An Encryption Application and FPGA Realization of a Fractional Memristive Chaotic System

The work in this paper extends a memristive chaotic system with transcendental nonlinearities to the fractional-order domain. The extended system's chaotic properties were validated through bifurcation analysis and spectral entropy. The presented system was employed in the substitution stage of an image encryption algorithm, including a generalized Arnold map for the permutation. The encryption scheme demonstrated its efficiency through statistical tests, key sensitivity analysis and resistance to brute force and differential attacks. The fractional-order memristive system includes a reconfigurable coordinate rotation digital computer (CORDIC) and Grunwald-Letnikov (GL) architectures, which are essential for trigonometric and hyperbolic functions and fractional-order operator implementations, respectively. The proposed system was implemented on the Artix-7 FPGA board, achieving a throughput of 0.396 Gbit/s.

Automated summary

This paper extends a memristive chaotic system with transcendental nonlinearities to the fractional-order domain.

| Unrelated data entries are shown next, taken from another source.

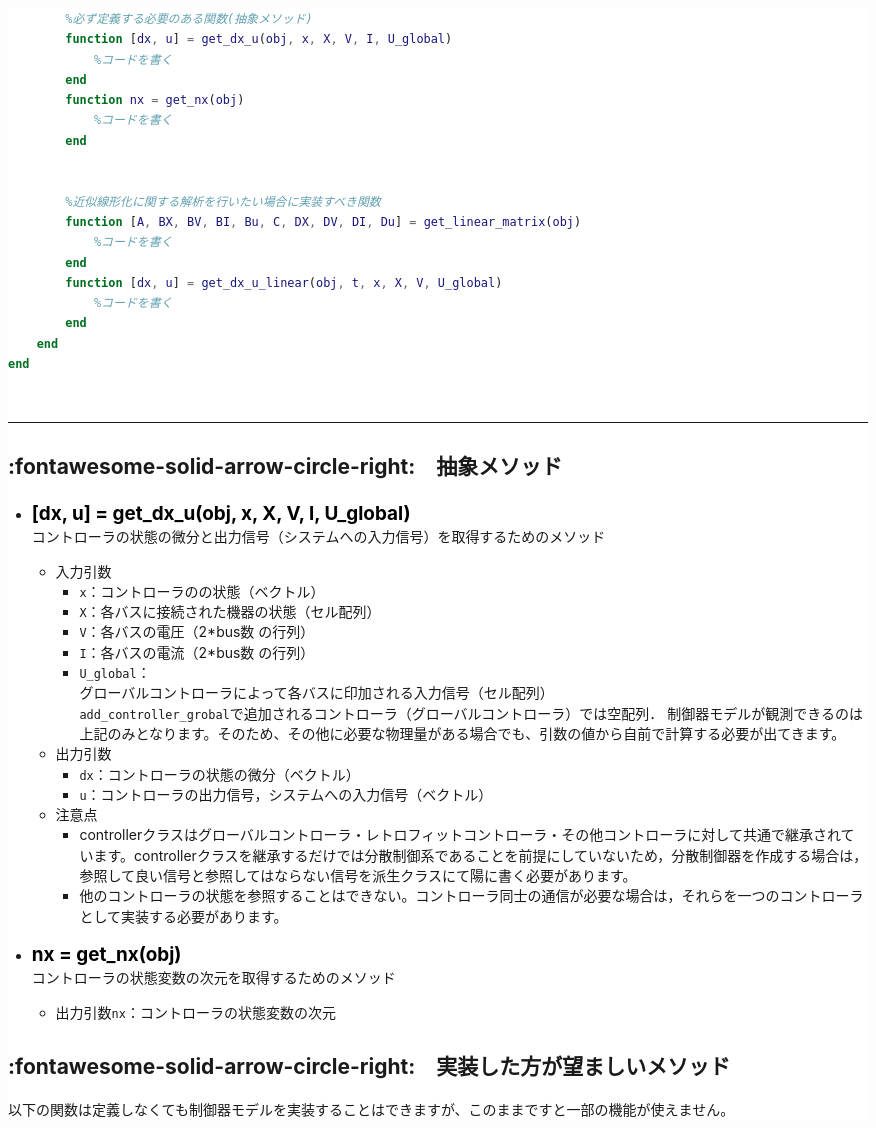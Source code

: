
 ``` matlab
        %必ず定義する必要のある関数(抽象メソッド)
        function [dx, u] = get_dx_u(obj, x, X, V, I, U_global)
            %コードを書く
        end
        function nx = get_nx(obj)
            %コードを書く
        end


        %近似線形化に関する解析を行いたい場合に実装すべき関数
        function [A, BX, BV, BI, Bu, C, DX, DV, DI, Du] = get_linear_matrix(obj)
            %コードを書く
        end
        function [dx, u] = get_dx_u_linear(obj, t, x, X, V, U_global)
            %コードを書く
        end
    end
end
```

<br>

---
## :fontawesome-solid-arrow-circle-right:　__抽象メソッド__  
- __<span style="font-size: 135%; color:black;">[dx, u] = get_dx_u(obj, x, X, V, I, U_global)</span>__  
    コントローラの状態の微分と出力信号（システムへの入力信号）を取得するためのメソッド
    - 入力引数
        - `x`：コントローラのの状態（ベクトル）
        - `X`：各バスに接続された機器の状態（セル配列）
        - `V`：各バスの電圧（2*bus数 の行列）
        - `I`：各バスの電流（2*bus数 の行列）
        - `U_global`：  
            グローバルコントローラによって各バスに印加される入力信号（セル配列）  
            `add_controller_grobal`で追加されるコントローラ（グローバルコントローラ）では空配列．
        制御器モデルが観測できるのは上記のみとなります。そのため、その他に必要な物理量がある場合でも、引数の値から自前で計算する必要が出てきます。
    - 出力引数
        - `dx`：コントローラの状態の微分（ベクトル）
        - `u`：コントローラの出力信号，システムへの入力信号（ベクトル）
    - 注意点
        - controllerクラスはグローバルコントローラ・レトロフィットコントローラ・その他コントローラに対して共通で継承されています。controllerクラスを継承するだけでは分散制御系であることを前提にしていないため，分散制御器を作成する場合は，参照して良い信号と参照してはならない信号を派生クラスにて陽に書く必要があります。
        - 他のコントローラの状態を参照することはできない。コントローラ同士の通信が必要な場合は，それらを一つのコントローラとして実装する必要があります。

- __<span style="font-size: 135%; color:black;">nx = get_nx(obj)</span>__  
    コントローラの状態変数の次元を取得するためのメソッド
    - 出力引数`nx`：コントローラの状態変数の次元


## :fontawesome-solid-arrow-circle-right:　__実装した方が望ましいメソッド__
以下の関数は定義しなくても制御器モデルを実装することはできますが、このままですと一部の機能が使えません。
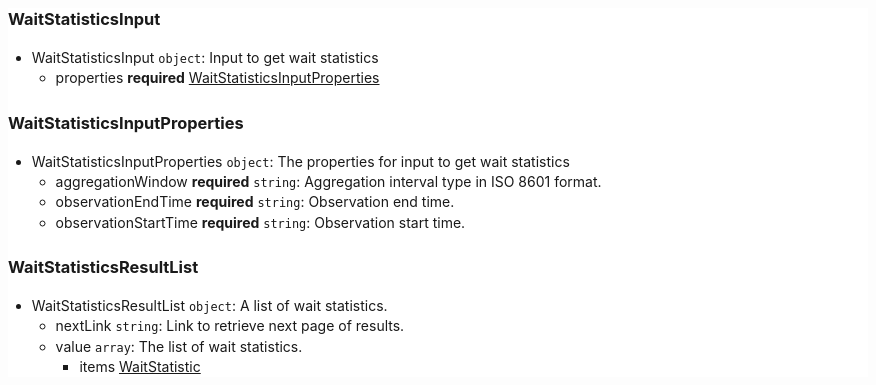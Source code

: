 ### WaitStatisticsInput
* WaitStatisticsInput `object`: Input to get wait statistics
  * properties **required** [WaitStatisticsInputProperties](#waitstatisticsinputproperties)

### WaitStatisticsInputProperties
* WaitStatisticsInputProperties `object`: The properties for input to get wait statistics
  * aggregationWindow **required** `string`: Aggregation interval type in ISO 8601 format.
  * observationEndTime **required** `string`: Observation end time.
  * observationStartTime **required** `string`: Observation start time.

### WaitStatisticsResultList
* WaitStatisticsResultList `object`: A list of wait statistics.
  * nextLink `string`: Link to retrieve next page of results.
  * value `array`: The list of wait statistics.
    * items [WaitStatistic](#waitstatistic)


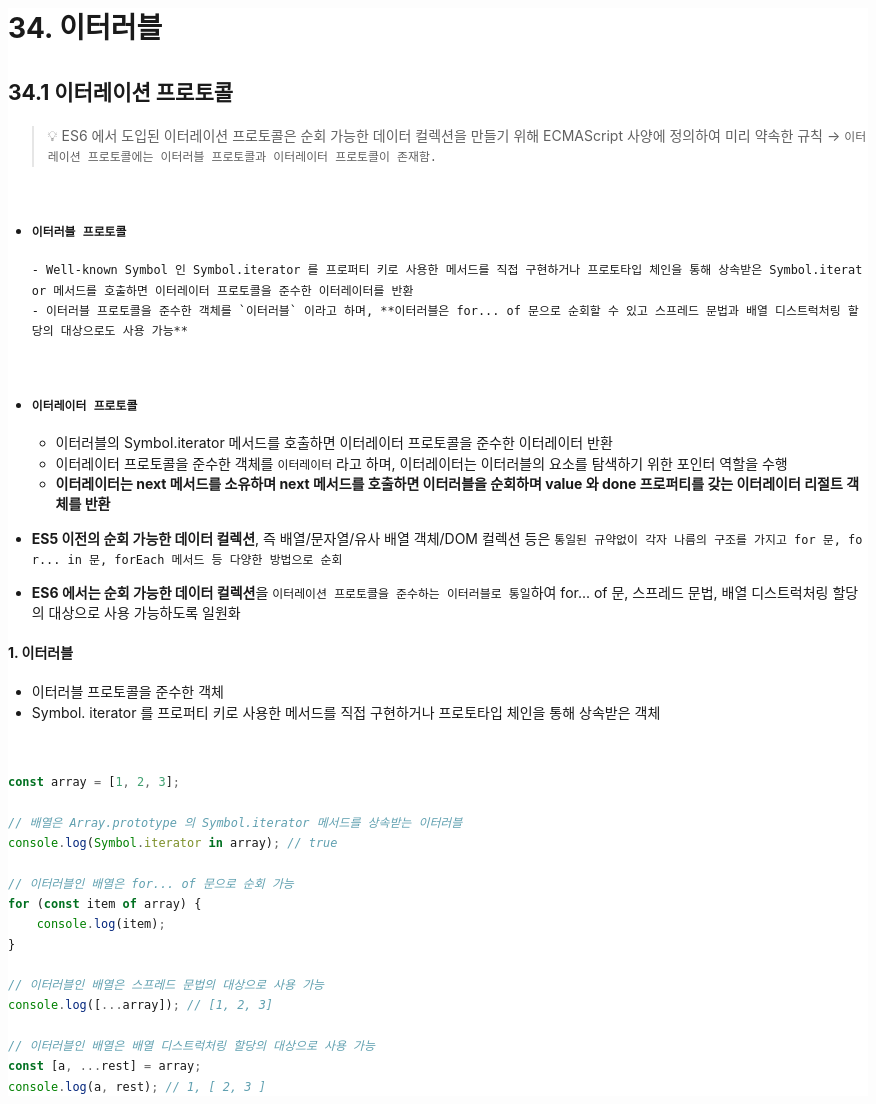 # 34. 이터러블

## 34.1 이터레이션 프로토콜

> 💡 ES6 에서 도입된 이터레이션 프로토콜은 순회 가능한 데이터 컬렉션을 만들기 위해 ECMAScript 사양에 정의하여 미리 약속한 규칙
> → `이터레이션 프로토콜에는 이터러블 프로토콜과 이터레이터 프로토콜이 존재함.`

<br>

- #### `이터러블 프로토콜`

      - Well-known Symbol 인 Symbol.iterator 를 프로퍼티 키로 사용한 메서드를 직접 구현하거나 프로토타입 체인을 통해 상속받은 Symbol.iterator 메서드를 호출하면 이터레이터 프로토콜을 준수한 이터레이터를 반환
      - 이터러블 프로토콜을 준수한 객체를 `이터러블` 이라고 하며, **이터러블은 for... of 문으로 순회할 수 있고 스프레드 문법과 배열 디스트럭처링 할당의 대상으로도 사용 가능**

  <br>

- #### `이터레이터 프로토콜`

  - 이터러블의 Symbol.iterator 메서드를 호출하면 이터레이터 프로토콜을 준수한 이터레이터 반환
  - 이터레이터 프로토콜을 준수한 객체를 `이터레이터` 라고 하며, 이터레이터는 이터러블의 요소를 탐색하기 위한 포인터 역할을 수행
  - **이터레이터는 next 메서드를 소유하며 next 메서드를 호출하면 이터러블을 순회하며 value 와 done 프로퍼티를 갖는 이터레이터 리절트 객체를 반환**
    <br>

- **ES5 이전의 순회 가능한 데이터 컬렉션**, 즉 배열/문자열/유사 배열 객체/DOM 컬렉션 등은 `통일된 규약없이 각자 나름의 구조를 가지고 for 문, for... in 문, forEach 메서드 등 다양한 방법으로 순회`
  <br>

- **ES6 에서는 순회 가능한 데이터 컬렉션**을 `이터레이션 프로토콜을 준수하는 이터러블로 통일`하여 for... of 문, 스프레드 문법, 배열 디스트럭처링 할당의 대상으로 사용 가능하도록 일원화
  <br>

#### 1. 이터러블

- 이터러블 프로토콜을 준수한 객체
- Symbol. iterator 를 프로퍼티 키로 사용한 메서드를 직접 구현하거나 프로토타입 체인을 통해 상속받은 객체

<br>

```jsx
const array = [1, 2, 3];

// 배열은 Array.prototype 의 Symbol.iterator 메서드를 상속받는 이터러블
console.log(Symbol.iterator in array); // true

// 이터러블인 배열은 for... of 문으로 순회 가능
for (const item of array) {
	console.log(item);
}

// 이터러블인 배열은 스프레드 문법의 대상으로 사용 가능
console.log([...array]); // [1, 2, 3]

// 이터러블인 배열은 배열 디스트럭처링 할당의 대상으로 사용 가능
const [a, ...rest] = array;
console.log(a, rest); // 1, [ 2, 3 ]
```
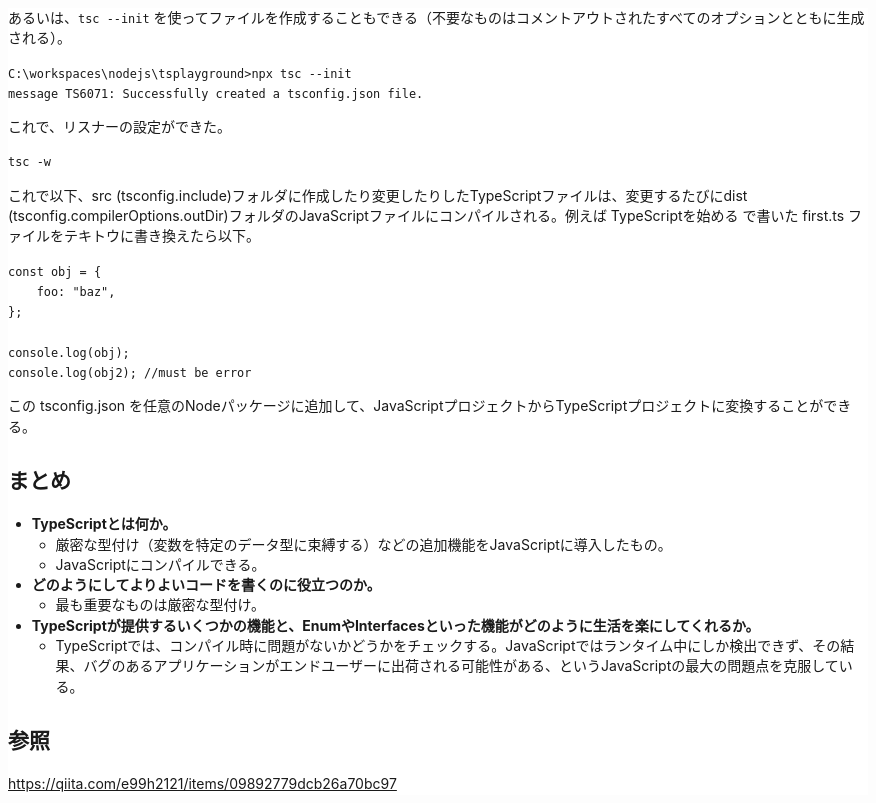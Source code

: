 あるいは、`tsc --init` を使ってファイルを作成することもできる（不要なものはコメントアウトされたすべてのオプションとともに生成される）。

```
C:\workspaces\nodejs\tsplayground>npx tsc --init
message TS6071: Successfully created a tsconfig.json file.
```

これで、リスナーの設定ができた。

`tsc -w`

これで以下、src (tsconfig.include)フォルダに作成したり変更したりしたTypeScriptファイルは、変更するたびにdist (tsconfig.compilerOptions.outDir)フォルダのJavaScriptファイルにコンパイルされる。例えば TypeScriptを始める で書いた first.ts ファイルをテキトウに書き換えたら以下。

```
const obj = {
    foo: "baz",
};

console.log(obj);
console.log(obj2); //must be error 
```

この tsconfig.json を任意のNodeパッケージに追加して、JavaScriptプロジェクトからTypeScriptプロジェクトに変換することができる。

## まとめ

-   **TypeScriptとは何か。**
    -   厳密な型付け（変数を特定のデータ型に束縛する）などの追加機能をJavaScriptに導入したもの。
    -   JavaScriptにコンパイルできる。
-   **どのようにしてよりよいコードを書くのに役立つのか。**
    -   最も重要なものは厳密な型付け。
-   **TypeScriptが提供するいくつかの機能と、EnumやInterfacesといった機能がどのように生活を楽にしてくれるか。**
    -   TypeScriptでは、コンパイル時に問題がないかどうかをチェックする。JavaScriptではランタイム中にしか検出できず、その結果、バグのあるアプリケーションがエンドユーザーに出荷される可能性がある、というJavaScriptの最大の問題点を克服している。

## 参照
https://qiita.com/e99h2121/items/09892779dcb26a70bc97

The chaotic properties of the extended system are validated through bifurcation analysis and spectral entropy. The presented system is employed in the substitution stage of an image encryption algorithm, demonstrating its efficiency through statistical tests, key sensitivity analysis, and resistance to brute force and differential attacks. The proposed system includes reconfigurable coordinate rotation digital computer (CORDIC) and Grunwald-Letnikov (GL) architectures for trigonometric and hyperbolic functions and fractional-order operator implementations, respectively. It achieved a throughput of 0.396 Gbit/s on the Artix-7 FPGA board.